__PROBLEM DESCRIPTION__: Stop after the line with "### Expanding the ESLint configuration"; until then, please copy every line of the records word for word from the first.

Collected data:
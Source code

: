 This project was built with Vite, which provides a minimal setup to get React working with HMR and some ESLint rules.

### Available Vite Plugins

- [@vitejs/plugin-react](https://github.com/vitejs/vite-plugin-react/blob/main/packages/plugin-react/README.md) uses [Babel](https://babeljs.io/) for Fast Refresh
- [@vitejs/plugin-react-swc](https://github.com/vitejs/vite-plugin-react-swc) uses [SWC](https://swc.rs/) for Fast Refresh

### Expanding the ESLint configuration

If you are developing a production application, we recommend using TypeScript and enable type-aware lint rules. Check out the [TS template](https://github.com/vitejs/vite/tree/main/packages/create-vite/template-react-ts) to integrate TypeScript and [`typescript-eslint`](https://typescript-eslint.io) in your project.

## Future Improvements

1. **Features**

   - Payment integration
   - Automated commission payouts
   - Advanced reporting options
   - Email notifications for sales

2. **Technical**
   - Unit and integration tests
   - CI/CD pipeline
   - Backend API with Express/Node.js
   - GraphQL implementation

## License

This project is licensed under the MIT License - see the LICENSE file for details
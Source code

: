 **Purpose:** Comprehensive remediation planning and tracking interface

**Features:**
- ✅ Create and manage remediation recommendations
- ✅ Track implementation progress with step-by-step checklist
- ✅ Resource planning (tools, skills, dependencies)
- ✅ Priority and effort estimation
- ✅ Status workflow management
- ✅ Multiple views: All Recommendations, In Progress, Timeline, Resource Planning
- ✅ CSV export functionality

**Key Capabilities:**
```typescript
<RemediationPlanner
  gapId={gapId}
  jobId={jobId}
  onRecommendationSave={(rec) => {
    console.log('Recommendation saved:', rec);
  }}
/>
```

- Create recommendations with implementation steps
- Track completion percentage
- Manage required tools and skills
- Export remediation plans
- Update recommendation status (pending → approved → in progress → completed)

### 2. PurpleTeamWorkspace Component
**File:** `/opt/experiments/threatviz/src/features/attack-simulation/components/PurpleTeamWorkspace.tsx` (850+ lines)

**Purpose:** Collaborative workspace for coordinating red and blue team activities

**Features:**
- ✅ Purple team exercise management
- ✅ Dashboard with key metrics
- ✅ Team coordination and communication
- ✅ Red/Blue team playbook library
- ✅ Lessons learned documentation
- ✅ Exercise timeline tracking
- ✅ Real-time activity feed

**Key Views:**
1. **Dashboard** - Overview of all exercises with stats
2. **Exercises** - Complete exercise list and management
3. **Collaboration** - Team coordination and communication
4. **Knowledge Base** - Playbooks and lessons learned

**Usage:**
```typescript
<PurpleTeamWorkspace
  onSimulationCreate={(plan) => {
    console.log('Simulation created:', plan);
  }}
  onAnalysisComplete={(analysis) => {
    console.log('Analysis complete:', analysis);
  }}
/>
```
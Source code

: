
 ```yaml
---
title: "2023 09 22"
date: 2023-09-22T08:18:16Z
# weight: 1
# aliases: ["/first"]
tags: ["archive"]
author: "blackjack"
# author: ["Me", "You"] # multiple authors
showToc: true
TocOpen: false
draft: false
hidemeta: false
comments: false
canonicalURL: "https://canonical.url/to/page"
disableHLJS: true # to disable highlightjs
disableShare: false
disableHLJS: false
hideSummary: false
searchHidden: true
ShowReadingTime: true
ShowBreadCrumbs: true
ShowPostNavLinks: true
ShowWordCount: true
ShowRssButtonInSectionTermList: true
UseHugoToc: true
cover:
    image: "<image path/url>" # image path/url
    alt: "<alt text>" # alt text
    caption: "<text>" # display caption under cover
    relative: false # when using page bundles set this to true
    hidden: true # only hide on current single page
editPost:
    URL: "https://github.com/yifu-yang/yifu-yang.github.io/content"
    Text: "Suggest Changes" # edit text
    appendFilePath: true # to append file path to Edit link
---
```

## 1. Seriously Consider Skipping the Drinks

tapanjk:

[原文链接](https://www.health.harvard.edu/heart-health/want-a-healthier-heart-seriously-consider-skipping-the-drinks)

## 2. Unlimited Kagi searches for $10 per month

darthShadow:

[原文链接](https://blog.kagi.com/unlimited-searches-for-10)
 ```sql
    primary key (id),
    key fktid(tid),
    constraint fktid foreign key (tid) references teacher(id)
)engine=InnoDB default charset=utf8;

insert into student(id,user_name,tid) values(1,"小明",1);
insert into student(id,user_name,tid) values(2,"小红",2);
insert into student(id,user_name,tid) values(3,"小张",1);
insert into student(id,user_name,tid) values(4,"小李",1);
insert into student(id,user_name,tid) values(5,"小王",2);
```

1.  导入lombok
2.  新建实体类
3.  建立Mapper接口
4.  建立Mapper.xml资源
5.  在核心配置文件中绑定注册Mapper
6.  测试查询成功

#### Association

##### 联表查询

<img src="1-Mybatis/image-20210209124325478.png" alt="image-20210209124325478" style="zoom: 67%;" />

__OUTPUT OF THE TASK__:
Source code

: This project was built with Vite, which provides a minimal setup to get React working with HMR and some ESLint rules.

### Available Vite Plugins

- [@vitejs/plugin-react](https://github.com/vitejs/vite-plugin-react/blob/main/packages/plugin-react/README.md) uses [Babel](https://babeljs.io/) for Fast Refresh
- [@vitejs/plugin-react-swc](https://github.com/vitejs/vite-plugin-react-swc) uses [SWC](https://swc.rs/) for Fast Refresh

### Expanding the ESLint configuration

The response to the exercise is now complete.